Op 29 juli 2024 heeft de Rechtbank Overijssel, zittingsplaats Zwolle, uitspraak gedaan in een strafzaak waarbij de veroordeelde is verplicht tot betaling van € 77.427,96 aan de Staat ter ontneming van wederrechtelijk verkregen voordeel. De veroordeelde is schuldig bevonden aan het produceren van fosfaat in 2018 zonder de benodigde fosfaatrechten. De officier van justitie had gevorderd dat de rechtbank het wederrechtelijk verkregen voordeel vaststelt en de veroordeelde verplicht tot betaling aan de Staat. Tijdens de openbare terechtzitting op 15 juli 2024 is de vordering behandeld, waarbij de veroordeelde aanwezig was en gehoord werd.

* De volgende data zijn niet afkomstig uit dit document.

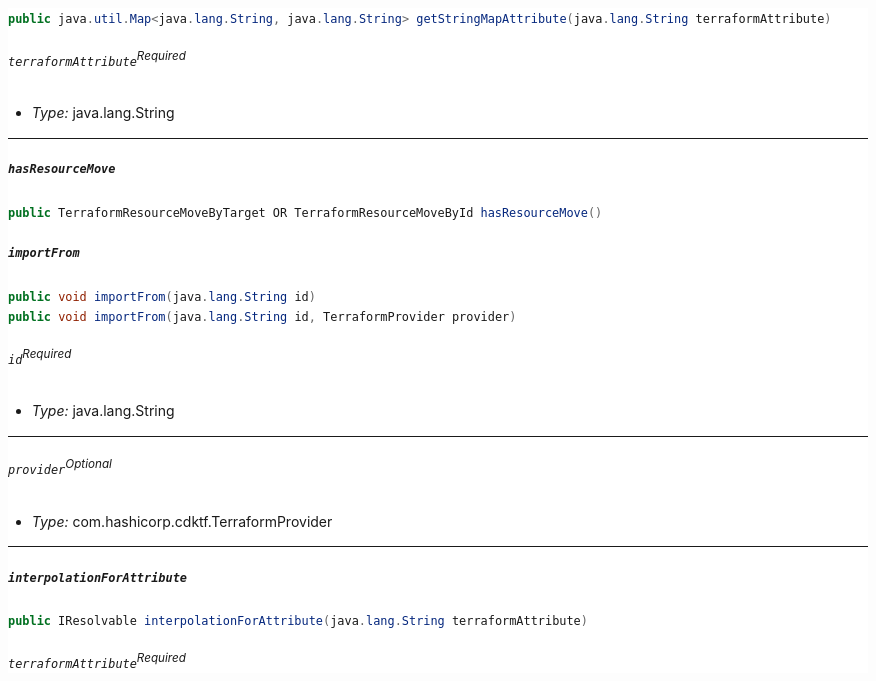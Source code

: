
 ```java
public java.util.Map<java.lang.String, java.lang.String> getStringMapAttribute(java.lang.String terraformAttribute)
```

###### `terraformAttribute`<sup>Required</sup> <a name="terraformAttribute" id="@cdktf/provider-azurerm.expressRouteCircuitPeering.ExpressRouteCircuitPeering.getStringMapAttribute.parameter.terraformAttribute"></a>

- *Type:* java.lang.String

---

##### `hasResourceMove` <a name="hasResourceMove" id="@cdktf/provider-azurerm.expressRouteCircuitPeering.ExpressRouteCircuitPeering.hasResourceMove"></a>

```java
public TerraformResourceMoveByTarget OR TerraformResourceMoveById hasResourceMove()
```

##### `importFrom` <a name="importFrom" id="@cdktf/provider-azurerm.expressRouteCircuitPeering.ExpressRouteCircuitPeering.importFrom"></a>

```java
public void importFrom(java.lang.String id)
public void importFrom(java.lang.String id, TerraformProvider provider)
```

###### `id`<sup>Required</sup> <a name="id" id="@cdktf/provider-azurerm.expressRouteCircuitPeering.ExpressRouteCircuitPeering.importFrom.parameter.id"></a>

- *Type:* java.lang.String

---

###### `provider`<sup>Optional</sup> <a name="provider" id="@cdktf/provider-azurerm.expressRouteCircuitPeering.ExpressRouteCircuitPeering.importFrom.parameter.provider"></a>

- *Type:* com.hashicorp.cdktf.TerraformProvider

---

##### `interpolationForAttribute` <a name="interpolationForAttribute" id="@cdktf/provider-azurerm.expressRouteCircuitPeering.ExpressRouteCircuitPeering.interpolationForAttribute"></a>

```java
public IResolvable interpolationForAttribute(java.lang.String terraformAttribute)
```

###### `terraformAttribute`<sup>Required</sup> <a name="terraformAttribute" id="@cdktf/provider-azurerm.expressRouteCircuitPeering.ExpressRouteCircuitPeering.interpolationForAttribute.parameter.terraformAttribute"></a>
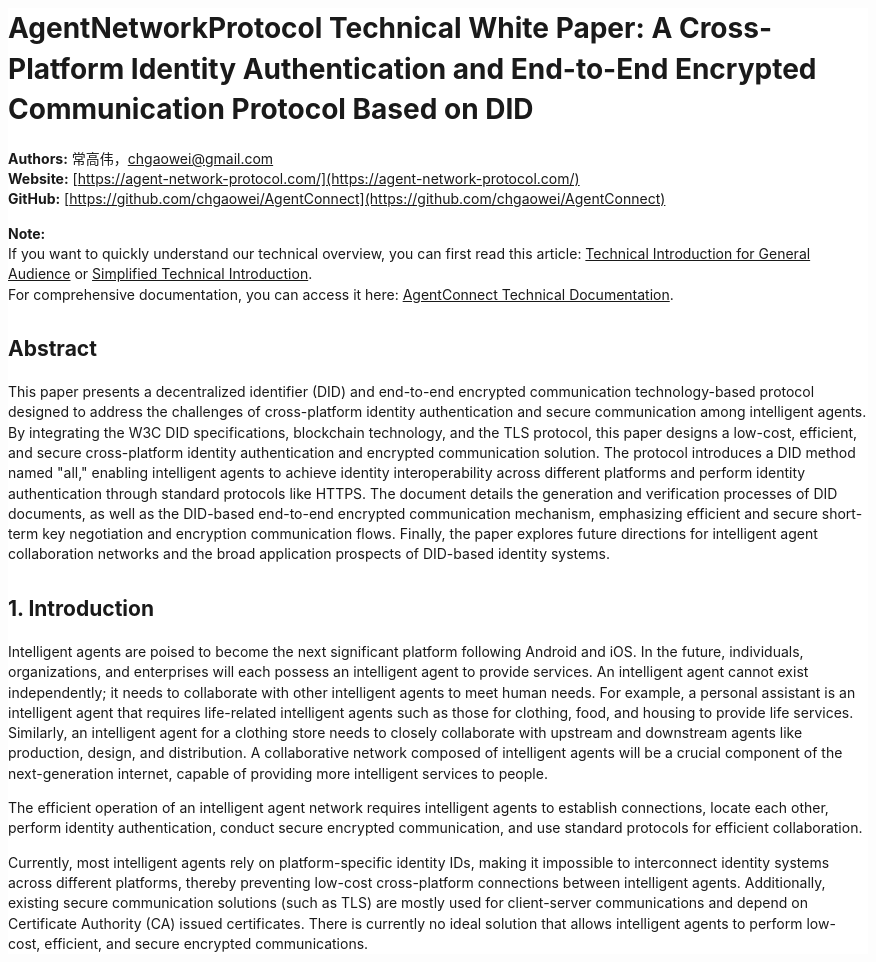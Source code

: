 
# AgentNetworkProtocol Technical White Paper: A Cross-Platform Identity Authentication and End-to-End Encrypted Communication Protocol Based on DID

**Authors:** 常高伟，chgaowei@gmail.com  
**Website:** [https://agent-network-protocol.com/](https://agent-network-protocol.com/)  
**GitHub:** [https://github.com/chgaowei/AgentConnect](https://github.com/chgaowei/AgentConnect)  

**Note:**  
If you want to quickly understand our technical overview, you can first read this article: [Technical Introduction for General Audience](https://egp0uc2jnx.feishu.cn/wiki/NS9qwPzNeiIlmmkGAP7cIwN0nZg) or [Simplified Technical Introduction](https://egp0uc2jnx.feishu.cn/wiki/Qg3DwA0VuiHAC6k7ubicZGJHndd).  
For comprehensive documentation, you can access it here: [AgentConnect Technical Documentation](https://egp0uc2jnx.feishu.cn/wiki/BqYiwiblRiu81FkQNUfcfaIwniK).  

## Abstract

This paper presents a decentralized identifier (DID) and end-to-end encrypted communication technology-based protocol designed to address the challenges of cross-platform identity authentication and secure communication among intelligent agents. By integrating the W3C DID specifications, blockchain technology, and the TLS protocol, this paper designs a low-cost, efficient, and secure cross-platform identity authentication and encrypted communication solution. The protocol introduces a DID method named "all," enabling intelligent agents to achieve identity interoperability across different platforms and perform identity authentication through standard protocols like HTTPS. The document details the generation and verification processes of DID documents, as well as the DID-based end-to-end encrypted communication mechanism, emphasizing efficient and secure short-term key negotiation and encryption communication flows. Finally, the paper explores future directions for intelligent agent collaboration networks and the broad application prospects of DID-based identity systems.

## 1. Introduction

Intelligent agents are poised to become the next significant platform following Android and iOS. In the future, individuals, organizations, and enterprises will each possess an intelligent agent to provide services. An intelligent agent cannot exist independently; it needs to collaborate with other intelligent agents to meet human needs. For example, a personal assistant is an intelligent agent that requires life-related intelligent agents such as those for clothing, food, and housing to provide life services. Similarly, an intelligent agent for a clothing store needs to closely collaborate with upstream and downstream agents like production, design, and distribution. A collaborative network composed of intelligent agents will be a crucial component of the next-generation internet, capable of providing more intelligent services to people.

The efficient operation of an intelligent agent network requires intelligent agents to establish connections, locate each other, perform identity authentication, conduct secure encrypted communication, and use standard protocols for efficient collaboration.

Currently, most intelligent agents rely on platform-specific identity IDs, making it impossible to interconnect identity systems across different platforms, thereby preventing low-cost cross-platform connections between intelligent agents. Additionally, existing secure communication solutions (such as TLS) are mostly used for client-server communications and depend on Certificate Authority (CA) issued certificates. There is currently no ideal solution that allows intelligent agents to perform low-cost, efficient, and secure encrypted communications.
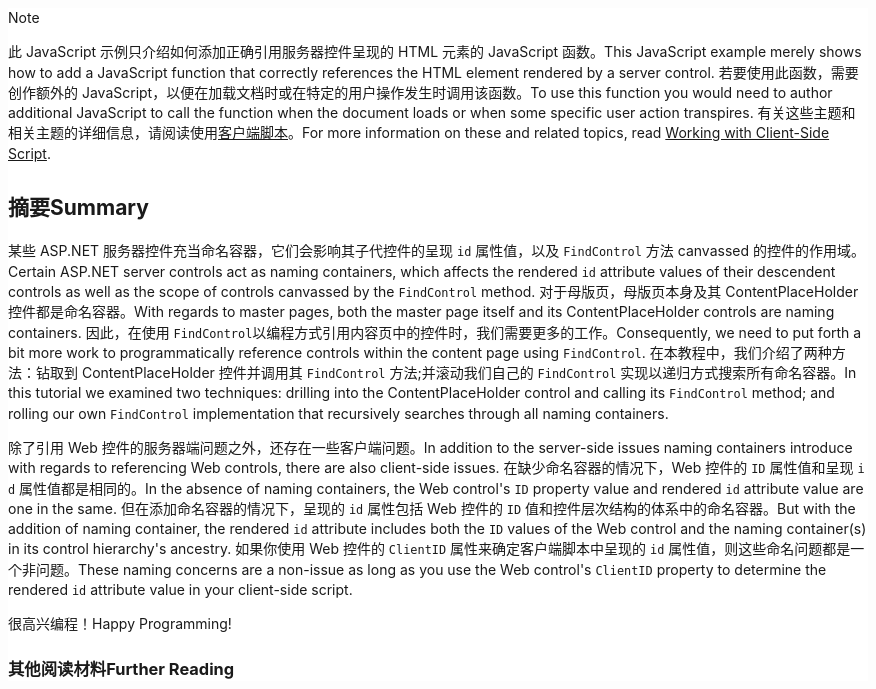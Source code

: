 > [!NOTE]
> <span data-ttu-id="0b589-292">此 JavaScript 示例只介绍如何添加正确引用服务器控件呈现的 HTML 元素的 JavaScript 函数。</span><span class="sxs-lookup"><span data-stu-id="0b589-292">This JavaScript example merely shows how to add a JavaScript function that correctly references the HTML element rendered by a server control.</span></span> <span data-ttu-id="0b589-293">若要使用此函数，需要创作额外的 JavaScript，以便在加载文档时或在特定的用户操作发生时调用该函数。</span><span class="sxs-lookup"><span data-stu-id="0b589-293">To use this function you would need to author additional JavaScript to call the function when the document loads or when some specific user action transpires.</span></span> <span data-ttu-id="0b589-294">有关这些主题和相关主题的详细信息，请阅读使用[客户端脚本](https://msdn.microsoft.com/library/aa479302.aspx)。</span><span class="sxs-lookup"><span data-stu-id="0b589-294">For more information on these and related topics, read [Working with Client-Side Script](https://msdn.microsoft.com/library/aa479302.aspx).</span></span>

## <a name="summary"></a><span data-ttu-id="0b589-295">摘要</span><span class="sxs-lookup"><span data-stu-id="0b589-295">Summary</span></span>

<span data-ttu-id="0b589-296">某些 ASP.NET 服务器控件充当命名容器，它们会影响其子代控件的呈现 `id` 属性值，以及 `FindControl` 方法 canvassed 的控件的作用域。</span><span class="sxs-lookup"><span data-stu-id="0b589-296">Certain ASP.NET server controls act as naming containers, which affects the rendered `id` attribute values of their descendent controls as well as the scope of controls canvassed by the `FindControl` method.</span></span> <span data-ttu-id="0b589-297">对于母版页，母版页本身及其 ContentPlaceHolder 控件都是命名容器。</span><span class="sxs-lookup"><span data-stu-id="0b589-297">With regards to master pages, both the master page itself and its ContentPlaceHolder controls are naming containers.</span></span> <span data-ttu-id="0b589-298">因此，在使用 `FindControl`以编程方式引用内容页中的控件时，我们需要更多的工作。</span><span class="sxs-lookup"><span data-stu-id="0b589-298">Consequently, we need to put forth a bit more work to programmatically reference controls within the content page using `FindControl`.</span></span> <span data-ttu-id="0b589-299">在本教程中，我们介绍了两种方法：钻取到 ContentPlaceHolder 控件并调用其 `FindControl` 方法;并滚动我们自己的 `FindControl` 实现以递归方式搜索所有命名容器。</span><span class="sxs-lookup"><span data-stu-id="0b589-299">In this tutorial we examined two techniques: drilling into the ContentPlaceHolder control and calling its `FindControl` method; and rolling our own `FindControl` implementation that recursively searches through all naming containers.</span></span>

<span data-ttu-id="0b589-300">除了引用 Web 控件的服务器端问题之外，还存在一些客户端问题。</span><span class="sxs-lookup"><span data-stu-id="0b589-300">In addition to the server-side issues naming containers introduce with regards to referencing Web controls, there are also client-side issues.</span></span> <span data-ttu-id="0b589-301">在缺少命名容器的情况下，Web 控件的 `ID` 属性值和呈现 `id` 属性值都是相同的。</span><span class="sxs-lookup"><span data-stu-id="0b589-301">In the absence of naming containers, the Web control's `ID` property value and rendered `id` attribute value are one in the same.</span></span> <span data-ttu-id="0b589-302">但在添加命名容器的情况下，呈现的 `id` 属性包括 Web 控件的 `ID` 值和控件层次结构的体系中的命名容器。</span><span class="sxs-lookup"><span data-stu-id="0b589-302">But with the addition of naming container, the rendered `id` attribute includes both the `ID` values of the Web control and the naming container(s) in its control hierarchy's ancestry.</span></span> <span data-ttu-id="0b589-303">如果你使用 Web 控件的 `ClientID` 属性来确定客户端脚本中呈现的 `id` 属性值，则这些命名问题都是一个非问题。</span><span class="sxs-lookup"><span data-stu-id="0b589-303">These naming concerns are a non-issue as long as you use the Web control's `ClientID` property to determine the rendered `id` attribute value in your client-side script.</span></span>

<span data-ttu-id="0b589-304">很高兴编程！</span><span class="sxs-lookup"><span data-stu-id="0b589-304">Happy Programming!</span></span>

### <a name="further-reading"></a><span data-ttu-id="0b589-305">其他阅读材料</span><span class="sxs-lookup"><span data-stu-id="0b589-305">Further Reading</span></span>
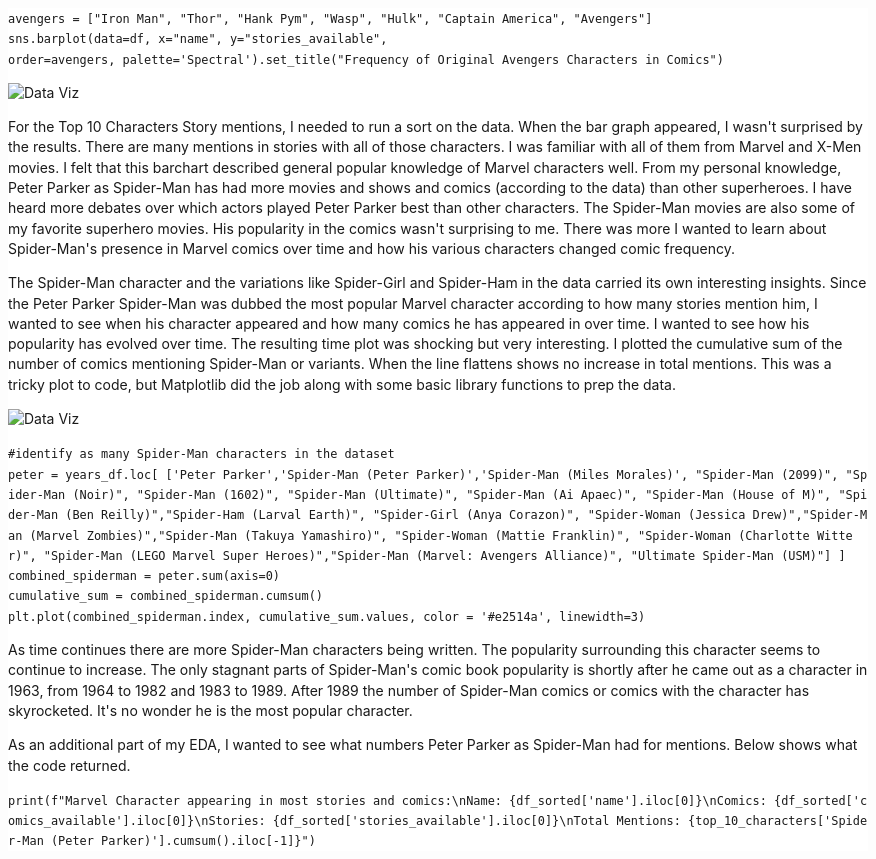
 ```
avengers = ["Iron Man", "Thor", "Hank Pym", "Wasp", "Hulk", "Captain America", "Avengers"]
sns.barplot(data=df, x="name", y="stories_available", 
order=avengers, palette='Spectral').set_title("Frequency of Original Avengers Characters in Comics")
```

<img src="{{site.url}}/{{site.baseurl}}/assets/images/top_10.png" alt="Data Viz" style="width:1100px;"/>

For the Top 10 Characters Story mentions, I needed to run a sort on the data. When the bar graph appeared, I wasn't surprised by the results. There are many mentions in stories with all of those characters. I was familiar with all of them from Marvel and X-Men movies. I felt that this barchart described general popular knowledge of Marvel characters well. From my personal knowledge, Peter Parker as Spider-Man has had more movies and shows and comics (according to the data) than other superheroes. I have heard more debates over which actors played Peter Parker best than other characters. The Spider-Man movies are also some of my favorite superhero movies. His popularity in the comics wasn't surprising to me. There was more I wanted to learn about Spider-Man's presence in Marvel comics over time and how his various characters changed comic frequency.

The Spider-Man character and the variations like Spider-Girl and Spider-Ham in the data carried its own interesting insights. Since the Peter Parker Spider-Man was dubbed the most popular Marvel character according to how many stories mention him, I wanted to see when his character appeared and how many comics he has appeared in over time. I wanted to see how his popularity has evolved over time. The resulting time plot was shocking but very interesting. I plotted the cumulative sum of the number of comics mentioning Spider-Man or variants. When the line flattens shows no increase in total mentions. This was a tricky plot to code, but Matplotlib did the job along with some basic library functions to prep the data.

<img src="{{site.url}}/{{site.baseurl}}/assets/images/spiderman_time.png" alt="Data Viz" style="width:1100px;"/>

```
#identify as many Spider-Man characters in the dataset
peter = years_df.loc[ ['Peter Parker','Spider-Man (Peter Parker)','Spider-Man (Miles Morales)', "Spider-Man (2099)", "Spider-Man (Noir)", "Spider-Man (1602)", "Spider-Man (Ultimate)", "Spider-Man (Ai Apaec)", "Spider-Man (House of M)", "Spider-Man (Ben Reilly)","Spider-Ham (Larval Earth)", "Spider-Girl (Anya Corazon)", "Spider-Woman (Jessica Drew)","Spider-Man (Marvel Zombies)","Spider-Man (Takuya Yamashiro)", "Spider-Woman (Mattie Franklin)", "Spider-Woman (Charlotte Witter)", "Spider-Man (LEGO Marvel Super Heroes)","Spider-Man (Marvel: Avengers Alliance)", "Ultimate Spider-Man (USM)"] ]
combined_spiderman = peter.sum(axis=0)
cumulative_sum = combined_spiderman.cumsum()
plt.plot(combined_spiderman.index, cumulative_sum.values, color = '#e2514a', linewidth=3)
```

As time continues there are more Spider-Man characters being written. The popularity surrounding this character seems to continue to increase. The only stagnant parts of Spider-Man's comic book popularity is shortly after he came out as a character in 1963, from 1964 to 1982 and 1983 to 1989. After 1989 the number of Spider-Man comics or comics with the character has skyrocketed. It's no wonder he is the most popular character.

As an additional part of my EDA, I wanted to see what numbers Peter Parker as Spider-Man had for mentions. Below shows what the code returned.
```
print(f"Marvel Character appearing in most stories and comics:\nName: {df_sorted['name'].iloc[0]}\nComics: {df_sorted['comics_available'].iloc[0]}\nStories: {df_sorted['stories_available'].iloc[0]}\nTotal Mentions: {top_10_characters['Spider-Man (Peter Parker)'].cumsum().iloc[-1]}")
```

De rechtbank heeft vastgesteld dat de veroordeelde in 2018 1.957,67 kg fosfaat heeft geproduceerd, terwijl hij geen fosfaatrechten had. De kosten voor het leasen van de benodigde fosfaatrechten zouden € 77.327,96 hebben bedragen, plus € 100,-- aan leges, wat het totaal op € 77.427,96 brengt. De rechtbank heeft de omvang van het wederrechtelijk verkregen voordeel vastgesteld op dit bedrag. De veroordeelde heeft aangegeven geen financiële middelen te hebben om het bedrag terug te betalen en verwacht failliet te gaan. De rechtbank oordeelt dat de draagkracht van de veroordeelde in de executiefase aan de orde komt en dat er geen reden is om de betalingsverplichting te matigen.
De rechtbank heeft op basis van artikel 36e van het Wetboek van Strafrecht de verplichting tot betaling opgelegd. Dit vonnis is gewezen door een meervoudige kamer, bestaande uit de voorzitter en twee rechters, en is openbaar uitgesproken op dezelfde datum.